== YOUR GOAL ==
The entries are to be reproduced verbatim, with all pictures omitted.

== SUPPLIED MATERIAL ==

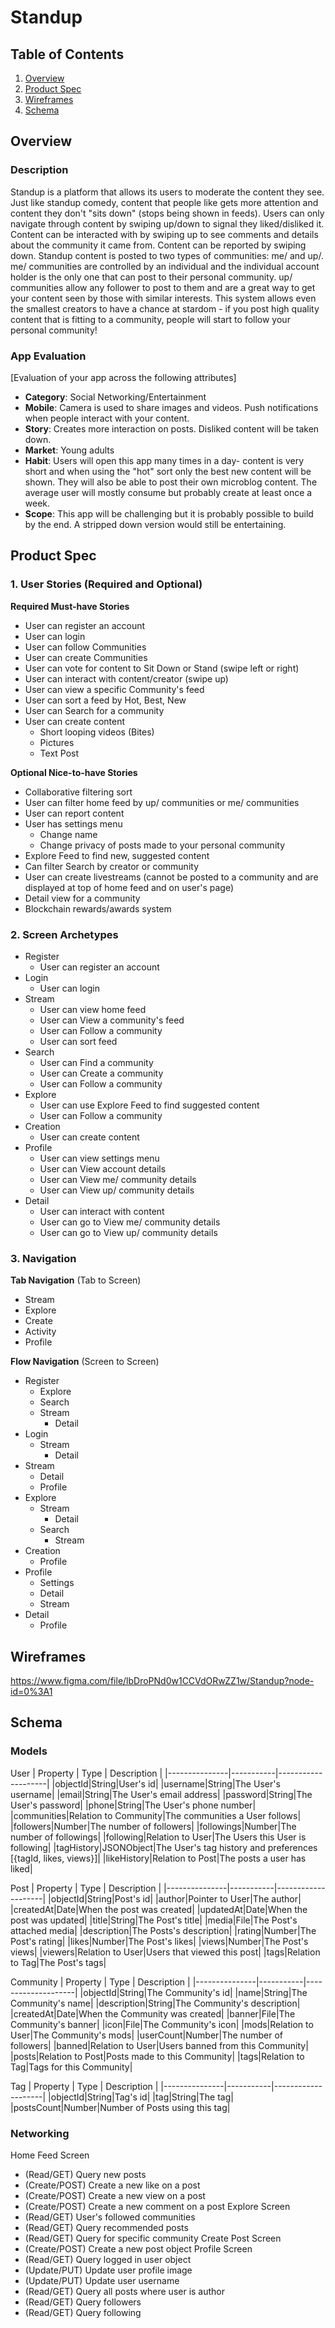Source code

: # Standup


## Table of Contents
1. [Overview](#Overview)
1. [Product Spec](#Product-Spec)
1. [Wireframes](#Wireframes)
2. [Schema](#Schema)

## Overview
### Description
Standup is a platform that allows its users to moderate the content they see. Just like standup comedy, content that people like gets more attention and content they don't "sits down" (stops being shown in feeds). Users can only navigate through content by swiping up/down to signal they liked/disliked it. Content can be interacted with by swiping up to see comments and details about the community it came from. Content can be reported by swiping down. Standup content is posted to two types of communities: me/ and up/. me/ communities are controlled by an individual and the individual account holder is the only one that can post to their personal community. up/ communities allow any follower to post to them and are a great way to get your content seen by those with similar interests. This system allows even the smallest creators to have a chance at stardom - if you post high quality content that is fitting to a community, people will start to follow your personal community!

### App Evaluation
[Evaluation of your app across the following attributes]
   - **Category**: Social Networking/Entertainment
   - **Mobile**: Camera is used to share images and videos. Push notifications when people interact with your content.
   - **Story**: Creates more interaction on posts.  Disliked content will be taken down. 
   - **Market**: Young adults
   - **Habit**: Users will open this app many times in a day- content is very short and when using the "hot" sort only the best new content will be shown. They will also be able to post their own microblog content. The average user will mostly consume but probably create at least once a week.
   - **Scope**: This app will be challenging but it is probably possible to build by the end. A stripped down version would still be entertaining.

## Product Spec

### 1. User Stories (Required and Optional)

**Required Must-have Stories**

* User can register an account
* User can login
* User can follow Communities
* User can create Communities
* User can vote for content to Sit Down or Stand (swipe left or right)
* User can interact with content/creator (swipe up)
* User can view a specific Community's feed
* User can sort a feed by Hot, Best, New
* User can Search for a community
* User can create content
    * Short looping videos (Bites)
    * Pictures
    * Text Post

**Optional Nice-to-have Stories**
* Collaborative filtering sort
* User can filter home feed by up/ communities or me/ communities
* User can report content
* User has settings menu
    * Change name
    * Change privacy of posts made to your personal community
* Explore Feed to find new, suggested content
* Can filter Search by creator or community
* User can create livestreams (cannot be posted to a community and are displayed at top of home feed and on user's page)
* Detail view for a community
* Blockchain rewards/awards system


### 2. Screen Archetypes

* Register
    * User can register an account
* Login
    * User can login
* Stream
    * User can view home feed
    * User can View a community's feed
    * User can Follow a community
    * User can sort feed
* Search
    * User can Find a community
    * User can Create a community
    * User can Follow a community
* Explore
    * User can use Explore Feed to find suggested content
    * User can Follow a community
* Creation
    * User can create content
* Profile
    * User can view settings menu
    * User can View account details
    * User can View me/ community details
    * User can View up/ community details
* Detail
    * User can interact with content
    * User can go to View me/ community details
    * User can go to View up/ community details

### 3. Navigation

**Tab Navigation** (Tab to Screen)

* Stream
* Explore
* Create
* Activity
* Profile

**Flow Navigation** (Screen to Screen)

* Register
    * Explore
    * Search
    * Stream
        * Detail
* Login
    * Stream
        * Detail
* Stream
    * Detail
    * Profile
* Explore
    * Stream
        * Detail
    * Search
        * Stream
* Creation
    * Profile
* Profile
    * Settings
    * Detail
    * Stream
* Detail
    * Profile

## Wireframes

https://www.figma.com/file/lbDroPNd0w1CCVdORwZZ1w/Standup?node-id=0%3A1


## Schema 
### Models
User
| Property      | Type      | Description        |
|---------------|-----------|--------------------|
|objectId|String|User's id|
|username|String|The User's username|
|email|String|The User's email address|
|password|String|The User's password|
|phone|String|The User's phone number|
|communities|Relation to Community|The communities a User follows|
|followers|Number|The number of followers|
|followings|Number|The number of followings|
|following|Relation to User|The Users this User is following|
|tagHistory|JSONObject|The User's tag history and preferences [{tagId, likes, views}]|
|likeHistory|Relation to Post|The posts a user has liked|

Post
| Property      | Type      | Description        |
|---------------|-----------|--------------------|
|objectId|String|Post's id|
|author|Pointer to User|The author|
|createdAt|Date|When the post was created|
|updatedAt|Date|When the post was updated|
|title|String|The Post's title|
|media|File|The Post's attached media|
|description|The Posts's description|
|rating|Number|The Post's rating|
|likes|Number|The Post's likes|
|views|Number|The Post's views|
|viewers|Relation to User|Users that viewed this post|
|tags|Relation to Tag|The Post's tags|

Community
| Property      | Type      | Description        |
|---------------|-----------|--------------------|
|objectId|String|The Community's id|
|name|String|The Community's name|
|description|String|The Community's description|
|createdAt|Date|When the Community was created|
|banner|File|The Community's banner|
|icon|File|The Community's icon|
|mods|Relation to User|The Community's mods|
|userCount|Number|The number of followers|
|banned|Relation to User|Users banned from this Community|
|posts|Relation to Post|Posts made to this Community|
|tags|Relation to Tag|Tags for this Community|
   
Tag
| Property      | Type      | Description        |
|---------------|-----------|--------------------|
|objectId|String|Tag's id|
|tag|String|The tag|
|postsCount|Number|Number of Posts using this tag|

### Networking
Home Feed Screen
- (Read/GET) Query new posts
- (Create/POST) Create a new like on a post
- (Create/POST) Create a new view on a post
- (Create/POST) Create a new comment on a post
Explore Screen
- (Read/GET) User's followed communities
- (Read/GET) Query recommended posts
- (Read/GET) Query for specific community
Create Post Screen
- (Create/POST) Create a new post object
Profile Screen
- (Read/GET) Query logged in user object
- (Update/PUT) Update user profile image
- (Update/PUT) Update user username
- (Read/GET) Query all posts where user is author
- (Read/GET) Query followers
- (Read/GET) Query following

== OUTPUT ==
Source code

: # Standup


## Table of Contents
1. [Overview](#Overview)
1. [Product Spec](#Product-Spec)
1. [Wireframes](#Wireframes)
2. [Schema](#Schema)

## Overview
### Description
Standup is a platform that allows its users to moderate the content they see. Just like standup comedy, content that people like gets more attention and content they don't "sits down" (stops being shown in feeds). Users can only navigate through content by swiping up/down to signal they liked/disliked it. Content can be interacted with by swiping up to see comments and details about the community it came from. Content can be reported by swiping down. Standup content is posted to two types of communities: me/ and up/. me/ communities are controlled by an individual and the individual account holder is the only one that can post to their personal community. up/ communities allow any follower to post to them and are a great way to get your content seen by those with similar interests. This system allows even the smallest creators to have a chance at stardom - if you post high quality content that is fitting to a community, people will start to follow your personal community!

### App Evaluation
[Evaluation of your app across the following attributes]
   - **Category**: Social Networking/Entertainment
   - **Mobile**: Camera is used to share images and videos. Push notifications when people interact with your content.
   - **Story**: Creates more interaction on posts.  Disliked content will be taken down. 
   - **Market**: Young adults
   - **Habit**: Users will open this app many times in a day- content is very short and when using the "hot" sort only the best new content will be shown. They will also be able to post their own microblog content. The average user will mostly consume but probably create at least once a week.
   - **Scope**: This app will be challenging but it is probably possible to build by the end. A stripped down version would still be entertaining.

## Product Spec

### 1. User Stories (Required and Optional)

**Required Must-have Stories**

* User can register an account
* User can login
* User can follow Communities
* User can create Communities
* User can vote for content to Sit Down or Stand (swipe left or right)
* User can interact with content/creator (swipe up)
* User can view a specific Community's feed
* User can sort a feed by Hot, Best, New
* User can Search for a community
* User can create content
    * Short looping videos (Bites)
    * Pictures
    * Text Post

**Optional Nice-to-have Stories**
* Collaborative filtering sort
* User can filter home feed by up/ communities or me/ communities
* User can report content
* User has settings menu
    * Change name
    * Change privacy of posts made to your personal community
* Explore Feed to find new, suggested content
* Can filter Search by creator or community
* User can create livestreams (cannot be posted to a community and are displayed at top of home feed and on user's page)
* Detail view for a community
* Blockchain rewards/awards system


### 2. Screen Archetypes

* Register
    * User can register an account
* Login
    * User can login
* Stream
    * User can view home feed
    * User can View a community's feed
    * User can Follow a community
    * User can sort feed
* Search
    * User can Find a community
    * User can Create a community
    * User can Follow a community
* Explore
    * User can use Explore Feed to find suggested content
    * User can Follow a community
* Creation
    * User can create content
* Profile
    * User can view settings menu
    * User can View account details
    * User can View me/ community details
    * User can View up/ community details
* Detail
    * User can interact with content
    * User can go to View me/ community details
    * User can go to View up/ community details

### 3. Navigation

**Tab Navigation** (Tab to Screen)

* Stream
* Explore
* Create
* Activity
* Profile

**Flow Navigation** (Screen to Screen)

* Register
    * Explore
    * Search
    * Stream
        * Detail
* Login
    * Stream
        * Detail
* Stream
    * Detail
    * Profile
* Explore
    * Stream
        * Detail
    * Search
        * Stream
* Creation
    * Profile
* Profile
    * Settings
    * Detail
    * Stream
* Detail
    * Profile

## Wireframes

https://www.figma.com/file/lbDroPNd0w1CCVdORwZZ1w/Standup?node-id=0%3A1


## Schema 
### Models
User
| Property      | Type      | Description        |
|---------------|-----------|--------------------|
|objectId|String|User's id|
|username|String|The User's username|
|email|String|The User's email address|
|password|String|The User's password|
|phone|String|The User's phone number|
|communities|Relation to Community|The communities a User follows|
|followers|Number|The number of followers|
|followings|Number|The number of followings|
|following|Relation to User|The Users this User is following|
|tagHistory|JSONObject|The User's tag history and preferences [{tagId, likes, views}]|
|likeHistory|Relation to Post|The posts a user has liked|

Post
| Property      | Type      | Description        |
|---------------|-----------|--------------------|
|objectId|String|Post's id|
|author|Pointer to User|The author|
|createdAt|Date|When the post was created|
|updatedAt|Date|When the post was updated|
|title|String|The Post's title|
|media|File|The Post's attached media|
|description|The Posts's description|
|rating|Number|The Post's rating|
|likes|Number|The Post's likes|
|views|Number|The Post's views|
|viewers|Relation to User|Users that viewed this post|
|tags|Relation to Tag|The Post's tags|

Community
| Property      | Type      | Description        |
|---------------|-----------|--------------------|
|objectId|String|The Community's id|
|name|String|The Community's name|
|description|String|The Community's description|
|createdAt|Date|When the Community was created|
|banner|File|The Community's banner|
|icon|File|The Community's icon|
|mods|Relation to User|The Community's mods|
|userCount|Number|The number of followers|
|banned|Relation to User|Users banned from this Community|
|posts|Relation to Post|Posts made to this Community|
|tags|Relation to Tag|Tags for this Community|
   
Tag
| Property      | Type      | Description        |
|---------------|-----------|--------------------|
|objectId|String|Tag's id|
|tag|String|The tag|
|postsCount|Number|Number of Posts using this tag|

### Networking
Home Feed Screen
- (Read/GET) Query new posts
- (Create/POST) Create a new like on a post
- (Create/POST) Create a new view on a post
- (Create/POST) Create a new comment on a post
Explore Screen
- (Read/GET) User's followed communities
- (Read/GET) Query recommended posts
- (Read/GET) Query for specific community
Create Post Screen
- (Create/POST) Create a new post object
Profile Screen
- (Read/GET) Query logged in user object
- (Update/PUT) Update user profile image
- (Update/PUT) Update user username
- (Read/GET) Query all posts where user is author
- (Read/GET) Query followers
- (Read/GET) Query following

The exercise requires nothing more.